[Start of Attachment]

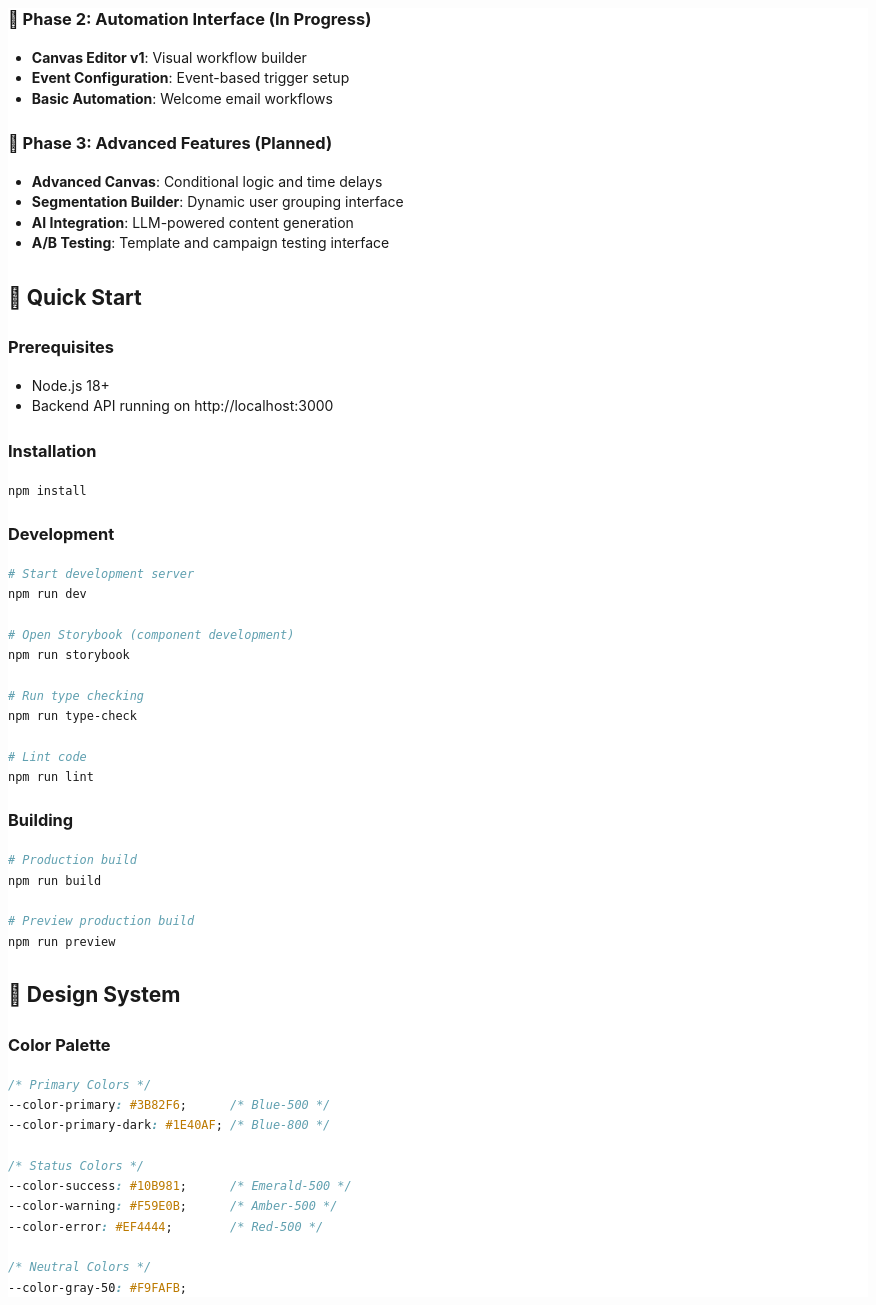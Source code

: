 ### 🔄 Phase 2: Automation Interface (In Progress)
- **Canvas Editor v1**: Visual workflow builder
- **Event Configuration**: Event-based trigger setup
- **Basic Automation**: Welcome email workflows

### 🎯 Phase 3: Advanced Features (Planned)
- **Advanced Canvas**: Conditional logic and time delays
- **Segmentation Builder**: Dynamic user grouping interface
- **AI Integration**: LLM-powered content generation
- **A/B Testing**: Template and campaign testing interface

## 🚦 Quick Start

### Prerequisites
- Node.js 18+
- Backend API running on http://localhost:3000

### Installation
```bash
npm install
```

### Development
```bash
# Start development server
npm run dev

# Open Storybook (component development)
npm run storybook

# Run type checking
npm run type-check

# Lint code
npm run lint
```

### Building
```bash
# Production build
npm run build

# Preview production build
npm run preview
```

## 🎨 Design System

### Color Palette
```css
/* Primary Colors */
--color-primary: #3B82F6;      /* Blue-500 */
--color-primary-dark: #1E40AF; /* Blue-800 */

/* Status Colors */
--color-success: #10B981;      /* Emerald-500 */
--color-warning: #F59E0B;      /* Amber-500 */
--color-error: #EF4444;        /* Red-500 */

/* Neutral Colors */
--color-gray-50: #F9FAFB;
```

[End of Attachment]

→ TASK TO COMPLETE
The records above are to be restated exactly, with all pictures omitted.

→ SOLVED PROBLEM
Source code

: ### 🔄 Phase 2: Automation Interface (In Progress)
- **Canvas Editor v1**: Visual workflow builder
- **Event Configuration**: Event-based trigger setup
- **Basic Automation**: Welcome email workflows

### 🎯 Phase 3: Advanced Features (Planned)
- **Advanced Canvas**: Conditional logic and time delays
- **Segmentation Builder**: Dynamic user grouping interface
- **AI Integration**: LLM-powered content generation
- **A/B Testing**: Template and campaign testing interface

## 🚦 Quick Start

### Prerequisites
- Node.js 18+
- Backend API running on http://localhost:3000

### Installation
```bash
npm install
```

### Development
```bash
# Start development server
npm run dev

# Open Storybook (component development)
npm run storybook

# Run type checking
npm run type-check

# Lint code
npm run lint
```

### Building
```bash
# Production build
npm run build

# Preview production build
npm run preview
```

## 🎨 Design System

### Color Palette
```css
/* Primary Colors */
--color-primary: #3B82F6;      /* Blue-500 */
--color-primary-dark: #1E40AF; /* Blue-800 */

/* Status Colors */
--color-success: #10B981;      /* Emerald-500 */
--color-warning: #F59E0B;      /* Amber-500 */
--color-error: #EF4444;        /* Red-500 */

/* Neutral Colors */
--color-gray-50: #F9FAFB;
```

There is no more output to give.